EXERCISE REQUIREMENTS: Which lines of the data below include the string "getTime"? Return each of them.

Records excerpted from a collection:
# # # #

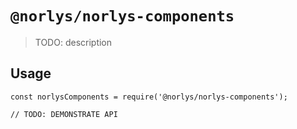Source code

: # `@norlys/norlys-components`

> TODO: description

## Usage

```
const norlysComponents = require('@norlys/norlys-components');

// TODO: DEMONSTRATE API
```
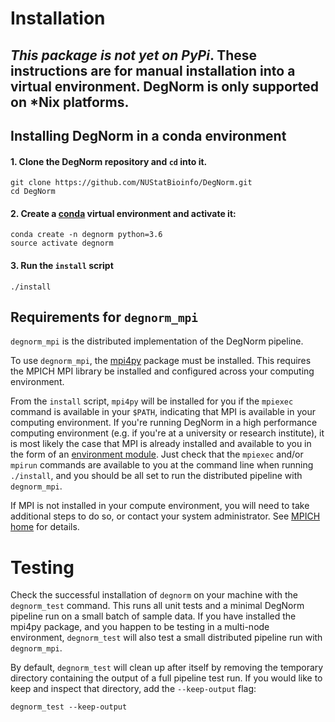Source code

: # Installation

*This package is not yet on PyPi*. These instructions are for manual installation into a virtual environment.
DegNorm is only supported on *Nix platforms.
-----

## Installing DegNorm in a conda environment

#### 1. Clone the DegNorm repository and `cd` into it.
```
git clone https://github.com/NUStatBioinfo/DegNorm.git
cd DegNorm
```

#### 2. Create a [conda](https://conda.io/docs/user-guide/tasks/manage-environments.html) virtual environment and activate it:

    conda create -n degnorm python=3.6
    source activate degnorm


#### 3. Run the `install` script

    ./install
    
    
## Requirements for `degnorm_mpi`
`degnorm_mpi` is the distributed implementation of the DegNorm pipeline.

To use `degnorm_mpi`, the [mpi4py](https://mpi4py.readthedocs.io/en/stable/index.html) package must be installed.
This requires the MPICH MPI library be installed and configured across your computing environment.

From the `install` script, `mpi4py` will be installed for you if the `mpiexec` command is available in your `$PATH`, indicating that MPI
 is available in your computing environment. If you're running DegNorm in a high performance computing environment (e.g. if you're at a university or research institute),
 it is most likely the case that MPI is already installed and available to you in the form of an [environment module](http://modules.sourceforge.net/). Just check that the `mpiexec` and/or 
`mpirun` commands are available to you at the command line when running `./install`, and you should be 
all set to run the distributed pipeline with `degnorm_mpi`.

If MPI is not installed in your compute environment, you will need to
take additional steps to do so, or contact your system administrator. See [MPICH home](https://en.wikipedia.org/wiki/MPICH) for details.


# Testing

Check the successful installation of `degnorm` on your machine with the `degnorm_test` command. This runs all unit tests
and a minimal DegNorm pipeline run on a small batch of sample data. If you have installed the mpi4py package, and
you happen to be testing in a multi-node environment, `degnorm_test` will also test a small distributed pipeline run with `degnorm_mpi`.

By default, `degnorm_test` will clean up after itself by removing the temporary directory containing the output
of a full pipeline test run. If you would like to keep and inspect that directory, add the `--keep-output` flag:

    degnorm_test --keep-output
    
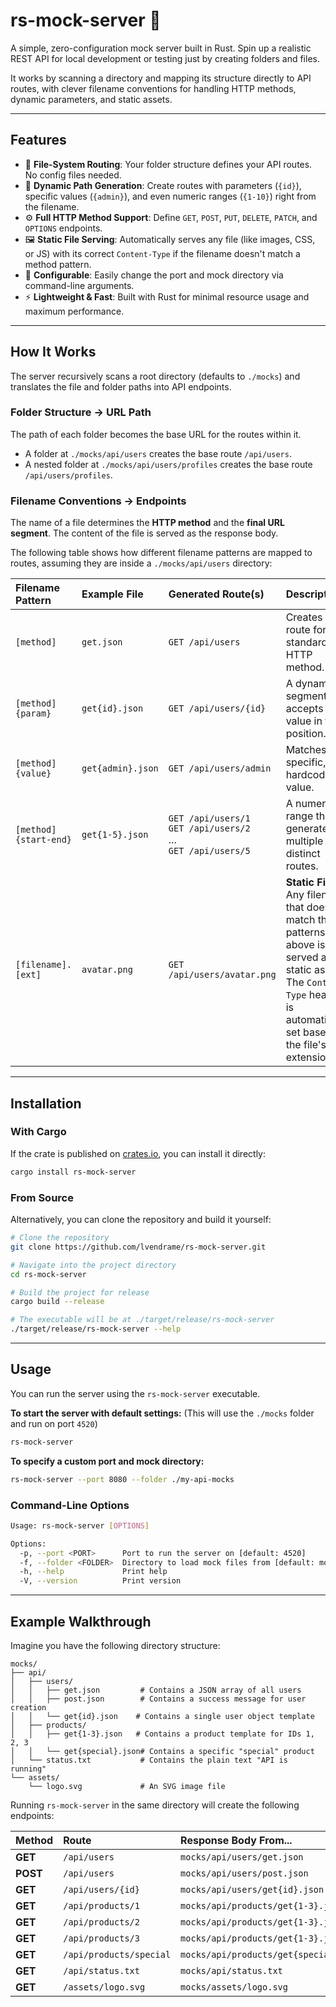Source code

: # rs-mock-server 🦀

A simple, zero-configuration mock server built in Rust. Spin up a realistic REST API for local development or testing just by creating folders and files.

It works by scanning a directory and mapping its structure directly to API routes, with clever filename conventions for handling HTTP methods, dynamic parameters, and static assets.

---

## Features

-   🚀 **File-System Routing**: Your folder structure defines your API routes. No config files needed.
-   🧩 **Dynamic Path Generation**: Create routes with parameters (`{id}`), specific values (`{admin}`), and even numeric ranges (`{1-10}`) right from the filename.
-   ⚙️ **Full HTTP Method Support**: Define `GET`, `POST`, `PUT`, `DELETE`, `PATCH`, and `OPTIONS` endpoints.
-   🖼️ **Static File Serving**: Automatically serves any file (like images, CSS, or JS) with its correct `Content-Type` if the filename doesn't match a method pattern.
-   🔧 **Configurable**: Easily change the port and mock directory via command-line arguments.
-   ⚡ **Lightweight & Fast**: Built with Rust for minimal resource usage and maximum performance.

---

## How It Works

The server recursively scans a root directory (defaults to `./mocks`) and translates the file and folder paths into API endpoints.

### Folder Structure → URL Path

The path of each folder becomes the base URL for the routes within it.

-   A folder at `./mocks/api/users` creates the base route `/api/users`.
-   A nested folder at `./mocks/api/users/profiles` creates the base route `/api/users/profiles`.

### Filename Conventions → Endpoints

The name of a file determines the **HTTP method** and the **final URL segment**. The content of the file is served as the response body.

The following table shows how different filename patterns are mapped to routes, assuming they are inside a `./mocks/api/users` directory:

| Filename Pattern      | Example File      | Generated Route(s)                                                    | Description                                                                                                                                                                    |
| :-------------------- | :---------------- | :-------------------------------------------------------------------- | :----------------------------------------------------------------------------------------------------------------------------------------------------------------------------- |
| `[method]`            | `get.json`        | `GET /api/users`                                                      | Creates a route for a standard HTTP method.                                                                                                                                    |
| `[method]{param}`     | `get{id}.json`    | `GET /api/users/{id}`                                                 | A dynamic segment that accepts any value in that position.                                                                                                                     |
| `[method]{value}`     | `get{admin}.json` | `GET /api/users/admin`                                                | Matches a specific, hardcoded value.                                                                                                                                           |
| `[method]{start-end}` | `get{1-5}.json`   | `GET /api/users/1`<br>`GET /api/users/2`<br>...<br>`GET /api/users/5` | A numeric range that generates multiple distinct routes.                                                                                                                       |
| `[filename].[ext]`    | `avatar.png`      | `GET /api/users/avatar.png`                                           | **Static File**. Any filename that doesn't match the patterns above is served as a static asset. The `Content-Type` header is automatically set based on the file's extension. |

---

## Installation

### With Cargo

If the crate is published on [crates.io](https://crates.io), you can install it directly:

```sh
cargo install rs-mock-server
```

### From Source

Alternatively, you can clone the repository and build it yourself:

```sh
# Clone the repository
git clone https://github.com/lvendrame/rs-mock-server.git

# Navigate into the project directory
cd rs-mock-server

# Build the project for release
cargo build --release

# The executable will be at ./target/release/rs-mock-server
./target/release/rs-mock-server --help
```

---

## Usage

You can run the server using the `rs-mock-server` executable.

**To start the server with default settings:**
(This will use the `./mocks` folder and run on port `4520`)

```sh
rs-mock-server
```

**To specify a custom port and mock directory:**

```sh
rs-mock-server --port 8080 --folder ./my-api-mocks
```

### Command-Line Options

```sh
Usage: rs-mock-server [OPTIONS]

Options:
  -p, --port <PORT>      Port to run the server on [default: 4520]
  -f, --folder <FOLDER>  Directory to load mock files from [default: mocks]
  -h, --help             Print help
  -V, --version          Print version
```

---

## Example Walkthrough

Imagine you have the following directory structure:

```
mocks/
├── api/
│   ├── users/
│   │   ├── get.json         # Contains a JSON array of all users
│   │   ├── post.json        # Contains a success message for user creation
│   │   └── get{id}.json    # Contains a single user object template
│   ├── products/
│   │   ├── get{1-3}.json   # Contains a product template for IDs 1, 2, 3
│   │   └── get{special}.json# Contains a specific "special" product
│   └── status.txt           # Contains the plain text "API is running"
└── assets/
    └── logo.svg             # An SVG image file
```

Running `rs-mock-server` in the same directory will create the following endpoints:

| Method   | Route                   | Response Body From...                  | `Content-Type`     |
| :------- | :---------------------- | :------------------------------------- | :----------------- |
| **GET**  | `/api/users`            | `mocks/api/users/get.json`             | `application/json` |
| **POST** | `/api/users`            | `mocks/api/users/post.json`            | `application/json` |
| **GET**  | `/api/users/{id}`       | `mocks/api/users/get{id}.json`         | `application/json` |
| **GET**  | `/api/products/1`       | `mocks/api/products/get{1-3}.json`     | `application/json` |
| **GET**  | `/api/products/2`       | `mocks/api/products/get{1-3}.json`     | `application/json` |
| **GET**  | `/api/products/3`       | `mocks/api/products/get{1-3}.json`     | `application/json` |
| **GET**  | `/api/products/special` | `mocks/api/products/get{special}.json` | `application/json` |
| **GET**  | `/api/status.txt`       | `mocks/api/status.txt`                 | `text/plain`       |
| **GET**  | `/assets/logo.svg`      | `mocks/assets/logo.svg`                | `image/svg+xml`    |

# # # #

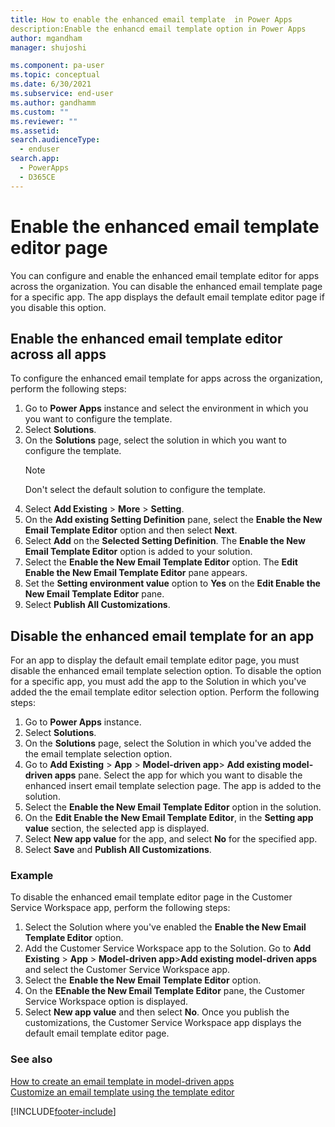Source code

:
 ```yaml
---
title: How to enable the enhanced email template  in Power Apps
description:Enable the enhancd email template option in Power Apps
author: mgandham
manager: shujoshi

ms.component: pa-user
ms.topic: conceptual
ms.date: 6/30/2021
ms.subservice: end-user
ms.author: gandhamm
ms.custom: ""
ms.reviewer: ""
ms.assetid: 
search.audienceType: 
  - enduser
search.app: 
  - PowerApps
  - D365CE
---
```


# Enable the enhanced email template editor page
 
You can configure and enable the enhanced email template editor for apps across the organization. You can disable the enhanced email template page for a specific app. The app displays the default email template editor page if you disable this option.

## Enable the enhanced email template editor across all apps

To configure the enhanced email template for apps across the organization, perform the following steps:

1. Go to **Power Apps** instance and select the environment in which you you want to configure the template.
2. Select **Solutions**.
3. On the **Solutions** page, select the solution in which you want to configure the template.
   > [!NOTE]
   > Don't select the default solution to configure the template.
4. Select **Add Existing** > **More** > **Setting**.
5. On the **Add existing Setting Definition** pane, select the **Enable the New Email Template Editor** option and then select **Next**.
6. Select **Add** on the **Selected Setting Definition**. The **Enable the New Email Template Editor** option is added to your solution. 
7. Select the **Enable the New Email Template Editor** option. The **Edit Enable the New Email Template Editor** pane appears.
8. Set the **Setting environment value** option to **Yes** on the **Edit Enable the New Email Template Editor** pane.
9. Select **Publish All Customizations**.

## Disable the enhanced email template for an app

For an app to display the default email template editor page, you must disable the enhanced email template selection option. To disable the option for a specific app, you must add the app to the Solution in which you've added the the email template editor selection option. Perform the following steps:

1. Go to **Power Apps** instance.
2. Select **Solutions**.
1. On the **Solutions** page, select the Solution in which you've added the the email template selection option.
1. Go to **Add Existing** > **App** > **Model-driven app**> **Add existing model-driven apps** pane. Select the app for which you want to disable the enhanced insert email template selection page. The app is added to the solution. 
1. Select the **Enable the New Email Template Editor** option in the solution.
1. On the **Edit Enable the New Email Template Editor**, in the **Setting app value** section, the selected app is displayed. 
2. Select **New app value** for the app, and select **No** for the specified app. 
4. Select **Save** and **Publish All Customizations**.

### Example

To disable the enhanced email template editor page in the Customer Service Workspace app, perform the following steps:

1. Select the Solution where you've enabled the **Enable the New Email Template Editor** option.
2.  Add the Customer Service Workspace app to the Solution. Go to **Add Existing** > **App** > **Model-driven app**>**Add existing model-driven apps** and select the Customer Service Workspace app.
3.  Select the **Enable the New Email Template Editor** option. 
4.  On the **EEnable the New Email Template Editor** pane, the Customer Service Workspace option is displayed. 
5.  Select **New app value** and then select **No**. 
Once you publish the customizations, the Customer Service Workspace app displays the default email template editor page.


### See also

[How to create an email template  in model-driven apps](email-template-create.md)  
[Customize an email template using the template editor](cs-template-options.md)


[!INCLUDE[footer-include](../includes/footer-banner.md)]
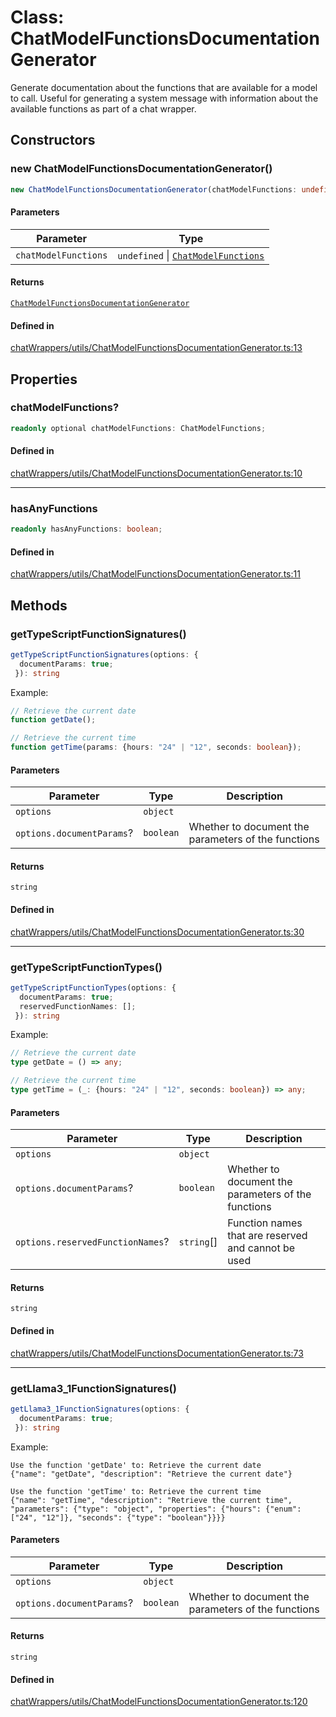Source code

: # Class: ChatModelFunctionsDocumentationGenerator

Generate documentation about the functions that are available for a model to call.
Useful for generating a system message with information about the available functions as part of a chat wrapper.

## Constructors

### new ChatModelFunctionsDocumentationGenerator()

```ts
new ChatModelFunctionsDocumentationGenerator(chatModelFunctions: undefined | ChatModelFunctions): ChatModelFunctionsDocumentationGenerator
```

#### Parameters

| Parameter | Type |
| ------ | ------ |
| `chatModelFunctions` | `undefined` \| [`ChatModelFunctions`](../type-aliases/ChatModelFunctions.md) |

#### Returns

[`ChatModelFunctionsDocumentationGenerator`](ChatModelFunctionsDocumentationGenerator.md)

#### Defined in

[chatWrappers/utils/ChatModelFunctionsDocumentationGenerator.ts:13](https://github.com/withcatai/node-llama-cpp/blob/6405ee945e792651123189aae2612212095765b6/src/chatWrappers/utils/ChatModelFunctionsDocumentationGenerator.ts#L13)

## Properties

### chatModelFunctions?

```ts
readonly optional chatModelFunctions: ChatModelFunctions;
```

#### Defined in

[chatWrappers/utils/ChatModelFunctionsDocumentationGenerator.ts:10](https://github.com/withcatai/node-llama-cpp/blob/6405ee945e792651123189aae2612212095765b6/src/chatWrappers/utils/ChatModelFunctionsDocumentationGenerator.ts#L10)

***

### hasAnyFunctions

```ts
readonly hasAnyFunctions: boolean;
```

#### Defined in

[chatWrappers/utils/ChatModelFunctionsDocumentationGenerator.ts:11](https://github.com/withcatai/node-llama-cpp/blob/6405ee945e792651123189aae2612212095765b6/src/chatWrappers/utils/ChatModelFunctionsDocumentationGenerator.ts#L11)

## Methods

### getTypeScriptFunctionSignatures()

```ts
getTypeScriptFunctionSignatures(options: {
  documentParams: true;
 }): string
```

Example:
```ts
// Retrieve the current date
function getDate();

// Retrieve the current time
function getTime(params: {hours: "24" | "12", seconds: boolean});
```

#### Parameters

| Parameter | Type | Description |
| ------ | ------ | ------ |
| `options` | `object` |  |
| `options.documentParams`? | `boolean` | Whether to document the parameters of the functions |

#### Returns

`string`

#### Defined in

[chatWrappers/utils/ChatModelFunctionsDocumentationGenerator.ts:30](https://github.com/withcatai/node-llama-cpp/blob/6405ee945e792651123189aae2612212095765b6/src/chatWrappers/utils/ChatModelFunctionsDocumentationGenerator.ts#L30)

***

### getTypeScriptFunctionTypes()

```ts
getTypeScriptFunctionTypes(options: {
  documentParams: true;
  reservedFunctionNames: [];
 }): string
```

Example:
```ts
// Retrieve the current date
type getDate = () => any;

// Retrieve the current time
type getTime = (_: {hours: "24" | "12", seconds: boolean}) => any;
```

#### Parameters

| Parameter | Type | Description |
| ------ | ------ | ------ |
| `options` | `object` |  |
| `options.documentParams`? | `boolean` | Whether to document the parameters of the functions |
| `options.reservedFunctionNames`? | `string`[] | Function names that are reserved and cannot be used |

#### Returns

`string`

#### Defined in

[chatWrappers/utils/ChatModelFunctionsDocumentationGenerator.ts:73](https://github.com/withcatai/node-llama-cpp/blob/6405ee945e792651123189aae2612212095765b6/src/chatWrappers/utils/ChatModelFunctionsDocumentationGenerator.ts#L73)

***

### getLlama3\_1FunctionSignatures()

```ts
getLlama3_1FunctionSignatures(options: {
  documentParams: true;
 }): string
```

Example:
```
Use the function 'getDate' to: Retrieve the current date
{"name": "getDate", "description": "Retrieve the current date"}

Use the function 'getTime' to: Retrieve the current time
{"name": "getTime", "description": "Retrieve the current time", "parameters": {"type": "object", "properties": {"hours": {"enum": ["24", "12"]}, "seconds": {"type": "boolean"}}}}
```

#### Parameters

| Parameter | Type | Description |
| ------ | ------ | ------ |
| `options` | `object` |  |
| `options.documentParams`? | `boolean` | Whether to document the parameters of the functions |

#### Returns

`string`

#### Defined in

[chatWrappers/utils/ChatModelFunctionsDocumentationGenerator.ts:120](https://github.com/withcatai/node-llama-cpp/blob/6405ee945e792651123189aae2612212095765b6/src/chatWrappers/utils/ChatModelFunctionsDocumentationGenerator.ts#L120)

# # # #

RESPONSE TO THIS EXERCISE:
function getTime(params: {hours: "24" | "12", seconds: boolean});
type getTime = (_: {hours: "24" | "12", seconds: boolean}) => any;
Use the function 'getTime' to: Retrieve the current time
{"name": "getTime", "description": "Retrieve the current time", "parameters": {"type": "object", "properties": {"hours": {"enum": ["24", "12"]}, "seconds": {"type": "boolean"}}}}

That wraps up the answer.